Минна размышляет, уронив руки на подол платья:
– Верно, никого нет. Но вряд ли мне бы это доставило удовольствие.
– Почём ты знаешь?
Произнося эти слова, он ужасается своей дерзости. Минна ничего не отвечает… Он вспоминает вдруг, как читал после обеда одну пикантную книжку: тогда он точно так же дрожал, у него точно так же горели уши, а руки стали ледяными. При этом воспоминании он вспыхивает, а Минна неожиданно решается:
– Ну ладно, поцелуй меня. Только мне придётся закрыть глаза.
– Ты считаешь меня таким уродливым? Нисколько не тронутая жалким откровенным вопросом, она качает головой, тряхнув блестящими кудрями:
– Не считаю. Но таковы мои условия.
Она закрывает глаза, выпрямившись в ожидании. Чёрные озёра исчезли, и внезапно она кажется ещё более светленькой, ещё более юной: спящая девочка… Неловко подавшись вперёд, Антуан утыкается в щёку жадными губами, хочет сделать ещё одну попытку… Но две маленькие ручки с острыми ногтями отпихивают его, а мгновенно раскрывшиеся сумрачные глаза безмолвно кричат ему:
«Убирайся! Тебе не удалось обмануть меня! Ты – не он!»

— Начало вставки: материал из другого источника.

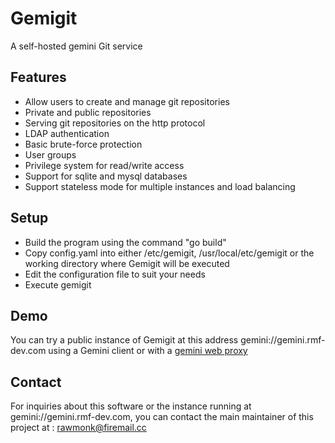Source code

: # Gemigit

A self-hosted gemini Git service

## Features

* Allow users to create and manage git repositories
* Private and public repositories
* Serving git repositories on the http protocol
* LDAP authentication
* Basic brute-force protection
* User groups
* Privilege system for read/write access
* Support for sqlite and mysql databases
* Support stateless mode for multiple instances and load balancing

## Setup

* Build the program using the command "go build"
* Copy config.yaml into either /etc/gemigit, /usr/local/etc/gemigit or the working directory where Gemigit will be executed
* Edit the configuration file to suit your needs
* Execute gemigit

## Demo

You can try a public instance of Gemigit at this address gemini://gemini.rmf-dev.com using a Gemini client or with a [gemini web proxy][0]

## Contact

For inquiries about this software or the instance running at gemini://gemini.rmf-dev.com, you can contact the main maintainer of this project at : rawmonk@firemail.cc

[0]: https://portal.mozz.us/gemini/gemini.rmf-dev.com/
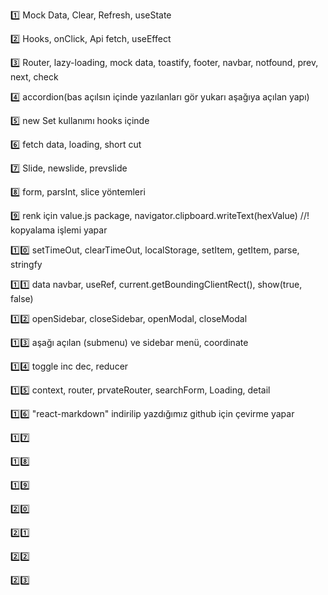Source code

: 1️⃣ Mock Data, Clear, Refresh, useState 

2️⃣ Hooks, onClick, Api fetch, useEffect

3️⃣ Router, lazy-loading, mock data, toastify, footer, navbar, notfound, prev, next, check

4️⃣ accordion(bas açılsın içinde yazılanları gör yukarı aşağıya açılan yapı)

5️⃣ new Set kullanımı hooks içinde

6️⃣ fetch data, loading, short cut

7️⃣ Slide, newslide, prevslide

8️⃣ form, parsInt, slice yöntemleri

9️⃣ renk için value.js package, navigator.clipboard.writeText(hexValue) //! kopyalama işlemi yapar

1️⃣0️⃣ setTimeOut, clearTimeOut, localStorage, setItem, getItem, parse, stringfy 

1️⃣1️⃣ data navbar, useRef, current.getBoundingClientRect(), show(true, false)

1️⃣2️⃣ openSidebar, closeSidebar, openModal, closeModal

1️⃣3️⃣ aşağı açılan (submenu) ve sidebar menü,  coordinate

1️⃣4️⃣ toggle inc dec, reducer

1️⃣5️⃣ context, router, prvateRouter, searchForm, Loading, detail

1️⃣6️⃣  "react-markdown" indirilip yazdığımız github için çevirme yapar

1️⃣7️⃣

1️⃣8️⃣

1️⃣9️⃣

2️⃣0️⃣

2️⃣1️⃣

2️⃣2️⃣

2️⃣3️⃣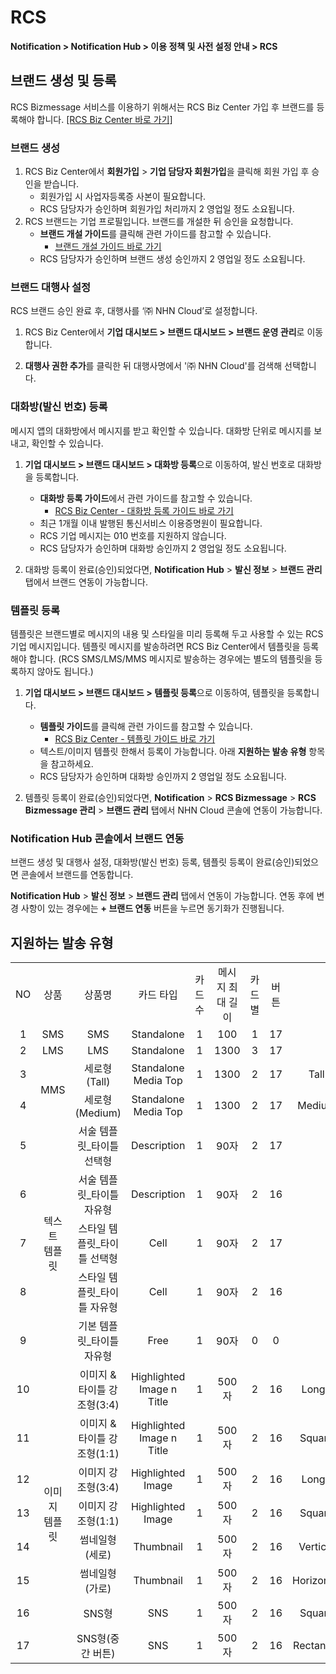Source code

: <style>
.page__rnb .lst_rnb_item .rnb_item:first-of-type a {
    display: inline !important;
}
</style>
<h1>RCS</h1> 

**Notification > Notification Hub > 이용 정책 및 사전 설정 안내 > RCS**

## 브랜드 생성 및 등록

RCS Bizmessage 서비스를 이용하기 위해서는 RCS Biz Center 가입 후 브랜드를 등록해야 합니다. [[RCS Biz Center 바로 가기]](https://www.rcsbizcenter.com/main)

### 브랜드 생성
1. RCS Biz Center에서 **회원가입** > **기업 담당자 회원가입**을 클릭해 회원 가입 후 승인을 받습니다.
    * 회원가입 시 사업자등록증 사본이 필요합니다.
    * RCS 담당자가 승인하며 회원가입 처리까지 2 영업일 정도 소요됩니다.
2. RCS 브랜드는 기업 프로필입니다. 브랜드를 개설한 뒤 승인을 요청합니다.
    * **브랜드 개설 가이드**를 클릭해 관련 가이드를 참고할 수 있습니다.
        * [브랜드 개설 가이드 바로 가기](https://www.rcsbizcenter.com/GuideBrand)
    * RCS 담당자가 승인하며 브랜드 생성 승인까지 2 영업일 정도 소요됩니다.

### 브랜드 대행사 설정
RCS 브랜드 승인 완료 후, 대행사를 ‘㈜ NHN Cloud’로 설정합니다.

1. RCS Biz Center에서 **기업 대시보드 > 브랜드 대시보드 > 브랜드 운영 관리**로 이동합니다.

2. **대행사 권한 추가**를 클릭한 뒤 대행사명에서 '㈜ NHN Cloud'를 검색해 선택합니다.

### 대화방(발신 번호) 등록
메시지 앱의 대화방에서 메시지를 받고 확인할 수 있습니다. 대화방 단위로 메시지를 보내고, 확인할 수 있습니다.

1. **기업 대시보드 > 브랜드 대시보드 > 대화방 등록**으로 이동하여, 발신 번호로 대화방을 등록합니다.
    * **대화방 등록 가이드**에서 관련 가이드를 참고할 수 있습니다.
      * [RCS Biz Center - 대화방 등록 가이드 바로 가기](https://www.rcsbizcenter.com/Chatbot#section01)
    * 최근 1개월 이내 발행된 통신서비스 이용증명원이 필요합니다.
    * RCS 기업 메시지는 010 번호를 지원하지 않습니다.
    * RCS 담당자가 승인하며 대화방 승인까지 2 영업일 정도 소요됩니다.

2. 대화방 등록이 완료(승인)되었다면, **Notification Hub** > **발신 정보** > **브랜드 관리** 탭에서 브랜드 연동이 가능합니다.

### 템플릿 등록
템플릿은 브랜드별로 메시지의 내용 및 스타일을 미리 등록해 두고 사용할 수 있는 RCS 기업 메시지입니다.
템플릿 메시지를 발송하려면 RCS Biz Center에서 템플릿을 등록해야 합니다. (RCS SMS/LMS/MMS 메시지로 발송하는 경우에는 별도의 템플릿을 등록하지 않아도 됩니다.)

1. **기업 대시보드 > 브랜드 대시보드 > 템플릿 등록**으로 이동하여, 템플릿을 등록합니다.
    * **템플릿 가이드**를 클릭해 관련 가이드를 참고할 수 있습니다.
      * [RCS Biz Center - 템플릿 가이드 바로 가기](https://www.rcsbizcenter.com/RcsMessageType#section04)
    * 텍스트/이미지 템플릿 한해서 등록이 가능합니다. 아래 **지원하는 발송 유형** 항목을 참고하세요.
    * RCS 담당자가 승인하며 대화방 승인까지 2 영업일 정도 소요됩니다.

2. 템플릿 등록이 완료(승인)되었다면, **Notification** > **RCS Bizmessage** > **RCS Bizmessage 관리** > **브랜드 관리** 탭에서 NHN Cloud 콘솔에 연동이 가능합니다.

### Notification Hub 콘솔에서 브랜드 연동
브랜드 생성 및 대행사 설정, 대화방(발신 번호) 등록, 템플릿 등록이 완료(승인)되었으면 콘솔에서 브랜드를 연동합니다.

**Notification Hub** > **발신 정보** > **브랜드 관리** 탭에서 연동이 가능합니다. 연동 후에 변경 사항이 있는 경우에는 **+ 브랜드 연동** 버튼을 누르면 동기화가 진행됩니다.

## 지원하는 발송 유형

<table class="custom-table" style="text-align: center">
    <tr>
        <td>NO</td>
        <td>상품</td>
        <td>상품명</td>
        <td>카드 타입</td>
        <td>카드 수</td>
        <td>메시지 최대 길이</td>
        <td>카드별</td>
        <td>버튼</td>
        <td>이미지</td>
    </tr>
    <tr>
        <td>1</td>
        <td>SMS</td>
        <td>SMS</td>
        <td>Standalone</td>
        <td>1</td>
        <td>100</td>
        <td>1</td>
        <td>17</td>
        <td>-</td>
    </tr>
    <tr>
        <td>2</td>
        <td>LMS</td>
        <td>LMS</td>
        <td>Standalone</td>
        <td>1</td>
        <td>1300</td>
        <td>3</td>
        <td>17</td>
        <td>-</td>
    </tr>
    <tr>
        <td>3</td>
        <td rowspan="2">MMS</td>
        <td>세로형(Tall)</td>
        <td>Standalone Media Top</td>
        <td>1</td>
        <td>1300</td>
        <td>2</td>
        <td>17</td>
        <td>Tall(568x528)</td>
    </tr>
    <tr>
        <td>4</td>
        <td>세로형(Medium)</td>
        <td>Standalone Media Top</td>
        <td>1</td>
        <td>1300</td>
        <td>2</td>
        <td>17</td>
        <td>Medium(568x336)</td>
    </tr>
    <tr>
        <td>5</td>
        <td rowspan="5">텍스트<br/>템플릿</td>
        <td>서술 템플릿_타이틀 선택형</td>
        <td>Description</td>
        <td>1</td>
        <td>90자</td>
        <td>2</td>
        <td>17</td>
        <td rowspan="5">-</td>
    </tr>
    <tr>
        <td>6</td>
        <td>서술 템플릿_타이틀 자유형</td>
        <td>Description</td>
        <td>1</td>
        <td>90자</td>
        <td>2</td>
        <td>16</td>
    </tr>
    <tr>
        <td>7</td>
        <td>스타일 템플릿_타이틀 선택형</td>
        <td>Cell</td>
        <td>1</td>
        <td>90자</td>
        <td>2</td>
        <td>17</td>
    </tr>
    <tr>
        <td>8</td>
        <td>스타일 템플릿_타이틀 자유형</td>
        <td>Cell</td>
        <td>1</td>
        <td>90자</td>
        <td>2</td>
        <td>16</td>
    </tr>
    <tr>
        <td>9</td>
        <td>기본 템플릿_타이틀 자유형</td>
        <td>Free</td>
        <td>1</td>
        <td>90자</td>
        <td>0</td>
        <td>0</td>
    </tr>
    <tr>
        <td>10</td>
        <td rowspan="8">이미지<br/>템플릿</td>
        <td>이미지 & 타이틀 강조형(3:4)</td>
        <td>Highlighted Image n Title</td>
        <td>1</td>
        <td>500자</td>
        <td>2</td>
        <td>16</td>
        <td>Long(900x1200)</td>
    </tr>
    <tr>
        <td>11</td>
        <td>이미지 & 타이틀 강조형(1:1)</td>
        <td>Highlighted Image n Title</td>
        <td>1</td>
        <td>500자</td>
        <td>2</td>
        <td>16</td>
        <td>Square(900x900)</td>
    </tr>
    <tr>
        <td>12</td>
        <td>이미지 강조형(3:4)</td>
        <td>Highlighted Image</td>
        <td>1</td>
        <td>500자</td>
        <td>2</td>
        <td>16</td>
        <td>Long(900x1200)</td>
    </tr>
    <tr>
        <td>13</td>
        <td>이미지 강조형(1:1)</td>
        <td>Highlighted Image</td>
        <td>1</td>
        <td>500자</td>
        <td>2</td>
        <td>16</td>
        <td>Square(900x900)</td>
    </tr>
    <tr>
        <td>14</td>
        <td>썸네일형(세로)</td>
        <td>Thumbnail</td>
        <td>1</td>
        <td>500자</td>
        <td>2</td>
        <td>16</td>
        <td>Vertical(900x560)</td>
    </tr>
    <tr>
        <td>15</td>
        <td>썸네일형(가로)</td>
        <td>Thumbnail</td>
        <td>1</td>
        <td>500자</td>
        <td>2</td>
        <td>16</td>
        <td>Horizontal(900x560)</td>
    </tr>
    <tr>
        <td>16</td>
        <td>SNS형</td>
        <td>SNS</td>
        <td>1</td>
        <td>500자</td>
        <td>2</td>
        <td>16</td>
        <td>Square(900x900)</td>
    </tr>
    <tr>
        <td>17</td>
        <td>SNS형(중간 버튼)</td>
        <td>SNS</td>
        <td>1</td>
        <td>500자</td>
        <td>2</td>
        <td>16</td>
        <td>Rectangle(900x560)</td>
    </tr>
</table>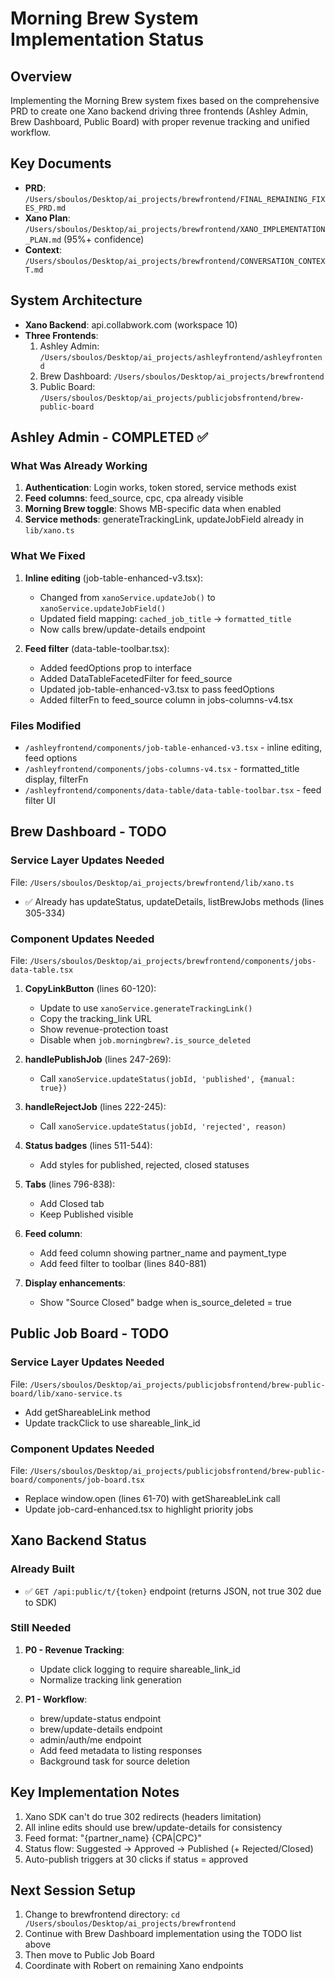 # Morning Brew System Implementation Status

## Overview
Implementing the Morning Brew system fixes based on the comprehensive PRD to create one Xano backend driving three frontends (Ashley Admin, Brew Dashboard, Public Board) with proper revenue tracking and unified workflow.

## Key Documents
- **PRD**: `/Users/sboulos/Desktop/ai_projects/brewfrontend/FINAL_REMAINING_FIXES_PRD.md`
- **Xano Plan**: `/Users/sboulos/Desktop/ai_projects/brewfrontend/XANO_IMPLEMENTATION_PLAN.md` (95%+ confidence)
- **Context**: `/Users/sboulos/Desktop/ai_projects/brewfrontend/CONVERSATION_CONTEXT.md`

## System Architecture
- **Xano Backend**: api.collabwork.com (workspace 10)
- **Three Frontends**:
  1. Ashley Admin: `/Users/sboulos/Desktop/ai_projects/ashleyfrontend/ashleyfrontend`
  2. Brew Dashboard: `/Users/sboulos/Desktop/ai_projects/brewfrontend`
  3. Public Board: `/Users/sboulos/Desktop/ai_projects/publicjobsfrontend/brew-public-board`

## Ashley Admin - COMPLETED ✅

### What Was Already Working
1. **Authentication**: Login works, token stored, service methods exist
2. **Feed columns**: feed_source, cpc, cpa already visible
3. **Morning Brew toggle**: Shows MB-specific data when enabled
4. **Service methods**: generateTrackingLink, updateJobField already in `lib/xano.ts`

### What We Fixed
1. **Inline editing** (job-table-enhanced-v3.tsx):
   - Changed from `xanoService.updateJob()` to `xanoService.updateJobField()`
   - Updated field mapping: `cached_job_title` → `formatted_title`
   - Now calls brew/update-details endpoint

2. **Feed filter** (data-table-toolbar.tsx):
   - Added feedOptions prop to interface
   - Added DataTableFacetedFilter for feed_source
   - Updated job-table-enhanced-v3.tsx to pass feedOptions
   - Added filterFn to feed_source column in jobs-columns-v4.tsx

### Files Modified
- `/ashleyfrontend/components/job-table-enhanced-v3.tsx` - inline editing, feed options
- `/ashleyfrontend/components/jobs-columns-v4.tsx` - formatted_title display, filterFn
- `/ashleyfrontend/components/data-table/data-table-toolbar.tsx` - feed filter UI

## Brew Dashboard - TODO

### Service Layer Updates Needed
File: `/Users/sboulos/Desktop/ai_projects/brewfrontend/lib/xano.ts`
- ✅ Already has updateStatus, updateDetails, listBrewJobs methods (lines 305-334)

### Component Updates Needed
File: `/Users/sboulos/Desktop/ai_projects/brewfrontend/components/jobs-data-table.tsx`

1. **CopyLinkButton** (lines 60-120):
   - Update to use `xanoService.generateTrackingLink()`
   - Copy the tracking_link URL
   - Show revenue-protection toast
   - Disable when `job.morningbrew?.is_source_deleted`

2. **handlePublishJob** (lines 247-269):
   - Call `xanoService.updateStatus(jobId, 'published', {manual: true})`

3. **handleRejectJob** (lines 222-245):
   - Call `xanoService.updateStatus(jobId, 'rejected', reason)`

4. **Status badges** (lines 511-544):
   - Add styles for published, rejected, closed statuses

5. **Tabs** (lines 796-838):
   - Add Closed tab
   - Keep Published visible

6. **Feed column**:
   - Add feed column showing partner_name and payment_type
   - Add feed filter to toolbar (lines 840-881)

7. **Display enhancements**:
   - Show "Source Closed" badge when is_source_deleted = true

## Public Job Board - TODO

### Service Layer Updates Needed
File: `/Users/sboulos/Desktop/ai_projects/publicjobsfrontend/brew-public-board/lib/xano-service.ts`
- Add getShareableLink method
- Update trackClick to use shareable_link_id

### Component Updates Needed
File: `/Users/sboulos/Desktop/ai_projects/publicjobsfrontend/brew-public-board/components/job-board.tsx`
- Replace window.open (lines 61-70) with getShareableLink call
- Update job-card-enhanced.tsx to highlight priority jobs

## Xano Backend Status
### Already Built
- ✅ `GET /api:public/t/{token}` endpoint (returns JSON, not true 302 due to SDK)

### Still Needed
1. **P0 - Revenue Tracking**:
   - Update click logging to require shareable_link_id
   - Normalize tracking link generation

2. **P1 - Workflow**:
   - brew/update-status endpoint
   - brew/update-details endpoint  
   - admin/auth/me endpoint
   - Add feed metadata to listing responses
   - Background task for source deletion

## Key Implementation Notes
1. Xano SDK can't do true 302 redirects (headers limitation)
2. All inline edits should use brew/update-details for consistency
3. Feed format: "{partner_name} {CPA|CPC}"
4. Status flow: Suggested → Approved → Published (+ Rejected/Closed)
5. Auto-publish triggers at 30 clicks if status = approved

## Next Session Setup
1. Change to brewfrontend directory: `cd /Users/sboulos/Desktop/ai_projects/brewfrontend`
2. Continue with Brew Dashboard implementation using the TODO list above
3. Then move to Public Job Board
4. Coordinate with Robert on remaining Xano endpoints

Минна плохо спит в эту ночь, забывшись в беспокойной полудрёме, словно птичка. Когда она ложилась, низкое небо надвигалось на запад, будто чёрная стена, сухой колючий воздух обжигал ноздри… Дядя Поль, чувствуя себя крайне плохо, тщетно пытался найти облегчение от болей в печени на террасе, а затем очень рано поднялся наверх, предоставив Маме обязанность закрыть все окна и двери, ворчливо погоняя Селени: «Калитка? – Да забрала уже! – Слуховое окно на чердаке? – Да кто ж его когда открывает? – Мало ли что… Сейчас сама туда схожу…»
Тем не менее Минна заснула, убаюканная мягким глухим рокотом… Её разбудила короткая вспышка, за которой последовал совершенно особый порыв ветра: начавшись шепчущим дуновением, он вдруг в одно мгновение набрал силу и обрушился на дом, затрещавший до основания… Затем наступила мёртвая тишина. Но Минна знает, что это ещё не конец: она ждёт, ослеплённая синими всполохами, бьющими в ставни…
Страха она не испытывает, но её изнуряет это ожидание, раздражающее тело и душу.